The 3D database-searching step using the selected D2R-agonist pharmacophore model selected 1,441 compounds from FCDB and PhyDB. In contrast, the two selected D2R-antagonist pharmacophore models gave a combined hit list with 1,866 compounds. Note that we treated tautomeric compounds and different ionisation states as different database entries in this step, which led to a lower number of chemically different hit compounds.

Hit-list clustering and compound prioritisation

The next goal of our study was to select structurally diverse compounds for experimental testing. Therefore, we performed a clustering analysis of the hit lists in Discovery Studio 3.1 (Accelrys Inc., San Diego, CA) to divide them into groups that contain structurally different classes (Fig. 1). Moreover, the possible corresponding tautomers and ionisation states for a given hit compound could be pooled as they were assigned to the same compound cluster. After variation of the number of generated clusters, we found that values of 80 clusters for the D2R-agonist hits and 100 clusters for the D2R-antagonist hits represent good values for characterising the hit-list compounds.
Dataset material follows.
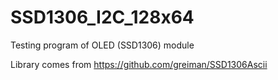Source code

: # SSD1306_I2C_128x64
Testing program of OLED (SSD1306) module 

Library comes from https://github.com/greiman/SSD1306Ascii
Selecting compounds from different clusters ensured that we chose structurally diverse molecules for the following molecular-docking step. The choice was further based on the fit value to the pharmacophore models and on visual inspection. For both D2R-agonist and -antagonist screening, we derived a cut-off limit for the fit value from the pharmacophore validation step, in which databases consisting of known actives and putative inactives were mapped to the models. From the actives mapped to the D2R-agonist model, all but one gave a fit value higher than 2.2. Hence, we used this value as a cut-off limit in compound prioritisation. By contrast, most of the actives mapped to the D2R-antagonist models showed fit values of 1.9 and 2.3 for model A and model B, respectively. We retained pharmacophore searching hits with larger fit values than these cut-off limits for at least one of the models.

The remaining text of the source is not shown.